The Catholics are so strong that the “school committee” has had a difficult time adjusting promotions to suit all parties. It used to be arranged that executive positions were given alternately to the Knights of Columbus and the Masons; but there developed a deadlock at the secret sessions of the school committee—known to the populace as the “gum-shoe meetings.” The Knights of Columbus were demanding a position out of turn, and the Masons wouldn’t stand for it—so finally they compromised by giving the position to a Jew! The Catholics had to be satisfied with getting an uneducated blacksmith made assistant principal of a high school; first he had been taken on to teach forge work in the manual training department, and then, through his political pull, he became a regular member of the faculty, and now assistant principal, on the way to the top!
Equally powerful in Worcester education are the Rotarians and the Kiwanis. Superintendent Young was chosen by the Rotarians to travel all the way to California as their representative in a national convention; his predecessor, Gruver, was president of the Kiwanis. This book will be translated into a number of European languages, and my translators will write to ask me about these strange words, which are not in any dictionary. So pardon me while I explain that Rotarians and Kiwanis are business men who have made money rapidly, and who meet together to express their satisfaction with the city and the civilization which have made possible their success. Being human, these men would like to make the world better, if it could be done without interfering with business; since it cannot be done, they proceed to make the world bigger, and more like what it is.

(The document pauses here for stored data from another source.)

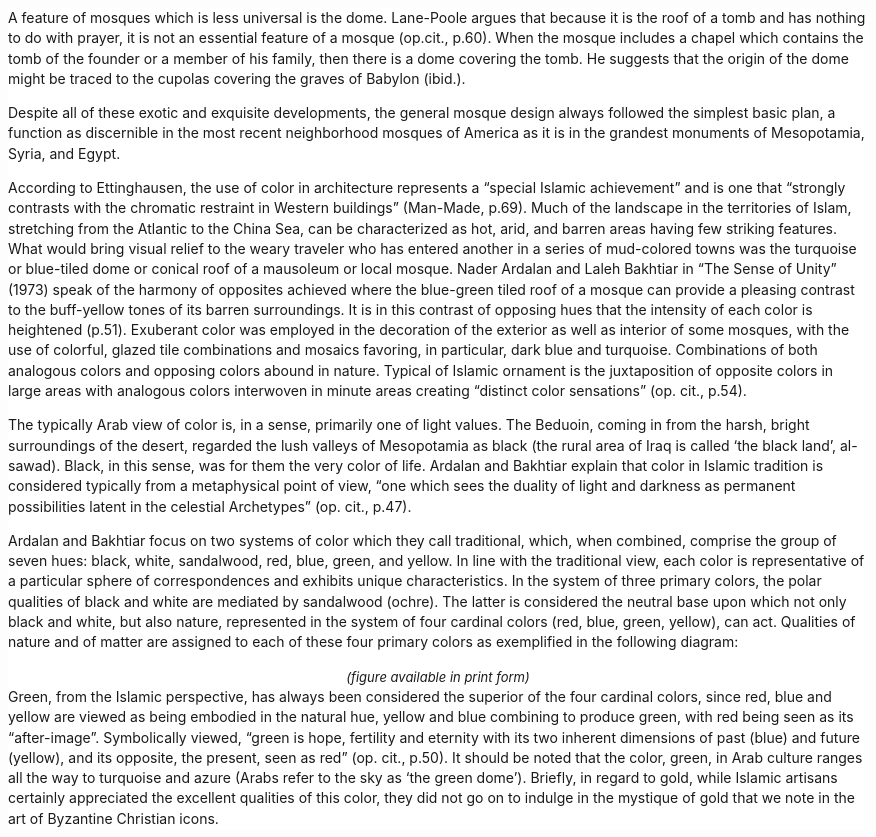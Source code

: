 </p>
<p>
A feature of mosques which is less universal is the dome. Lane-Poole argues that because it is the roof of a tomb and has nothing to do with prayer, it is not an essential feature of a mosque (op.cit., p.60). When the mosque includes a chapel which contains the tomb of the founder or a member of his family, then there is a dome covering the tomb. He suggests that the origin of the dome might be traced to the cupolas covering the graves of Babylon (ibid.).
</p>
<p>
Despite all of these exotic and exquisite developments, the general mosque design always followed the simplest basic plan, a function as discernible in the most recent neighborhood mosques of America as it is in the grandest monuments of Mesopotamia, Syria, and Egypt.
</p>
<p>
According to Ettinghausen, the use of color in architecture represents a “special Islamic achievement” and is one that “strongly contrasts with the chromatic restraint in Western buildings” (Man-Made, p.69). Much of the landscape in the territories of Islam, stretching from the Atlantic to the China Sea, can be characterized as hot, arid, and barren areas having few striking features. What would bring visual relief to the weary traveler who has entered another in a series of mud-colored towns was the turquoise or blue-tiled dome or conical roof of a mausoleum or local mosque. Nader Ardalan and Laleh Bakhtiar in “The Sense of Unity” (1973) speak of the harmony of opposites achieved where the blue-green tiled roof of a mosque can provide a pleasing contrast to the buff-yellow tones of its barren surroundings. It is in this contrast of opposing hues that the intensity of each color is heightened (p.51). Exuberant color was employed in the decoration of the exterior as well as interior of some mosques, with the use of colorful, glazed tile combinations and mosaics favoring, in particular, dark blue and turquoise. Combinations of both analogous colors and opposing colors abound in nature. Typical of Islamic ornament is the juxtaposition of opposite colors in large areas with analogous colors interwoven in minute areas creating “distinct color sensations” (op. cit., p.54).
</p>
<p>
The typically Arab view of color is, in a sense, primarily one of light values. The Beduoin, coming in from the harsh, bright surroundings of the desert, regarded the lush valleys of Mesopotamia as black (the rural area of Iraq is called ‘the black land’, al-sawad). Black, in this sense, was for them the very color of life. Ardalan and Bakhtiar explain that color in Islamic tradition is considered typically from a metaphysical point of view, “one which sees the duality of light and darkness as permanent possibilities latent in the celestial Archetypes” (op. cit., p.47).
</p>
<p>
Ardalan and Bakhtiar focus on two systems of color which they call traditional, which, when combined, comprise the group of seven hues: black, white, sandalwood, red, blue, green, and yellow. In line with the traditional view, each color is representative of a particular sphere of correspondences and exhibits unique characteristics. In the system of three primary colors, the polar qualities of black and white are mediated by sandalwood (ochre). The latter is considered the neutral base upon which not only black and white, but also nature, represented in the system of four cardinal colors (red, blue, green, yellow), can act. Qualities of nature and of matter are assigned to each of these four primary colors as exemplified in the following diagram:
</p>
<center>
<i>
<font size="-1">
(figure available in print form)
</font>
</i>
</center>
Green, from the Islamic perspective, has always been considered the superior of the four cardinal colors, since red, blue and yellow are viewed as being embodied in the natural hue, yellow and blue combining to produce green, with red being seen as its “after-image”. Symbolically viewed, “green is hope, fertility and eternity with its two inherent dimensions of past (blue) and future (yellow), and its opposite, the present, seen as red” (op. cit., p.50). It should be noted that the color, green, in Arab culture ranges all the way to turquoise and azure (Arabs refer to the sky as ‘the green dome’). Briefly, in regard to gold, while Islamic artisans certainly appreciated the excellent qualities of this color, they did not go on to indulge in the mystique of gold that we note in the art of Byzantine Christian icons.
<p>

How completely these men are divorced from the intellectual life, it will be difficult for a European to imagine. They are bursting with energy; but lacking contact with ideas, they are like engines whirling in a vacuum, unconnected with driving shaft or gears. They assemble and partake of luncheons and dinners in sumptuous hotels, and summon to them preachers and teachers of all degrees, to tell them that they are the ultimate product of evolution. Left to himself, a Rotarian or Kiwani might now and then experience a gleam of humility; but intellectual men accept their hospitality, and for the sake of promotion and pelf flatter their mass-vanities and whip up their herd-emotions—and this surely is what is meant by the sin against the Holy Ghost.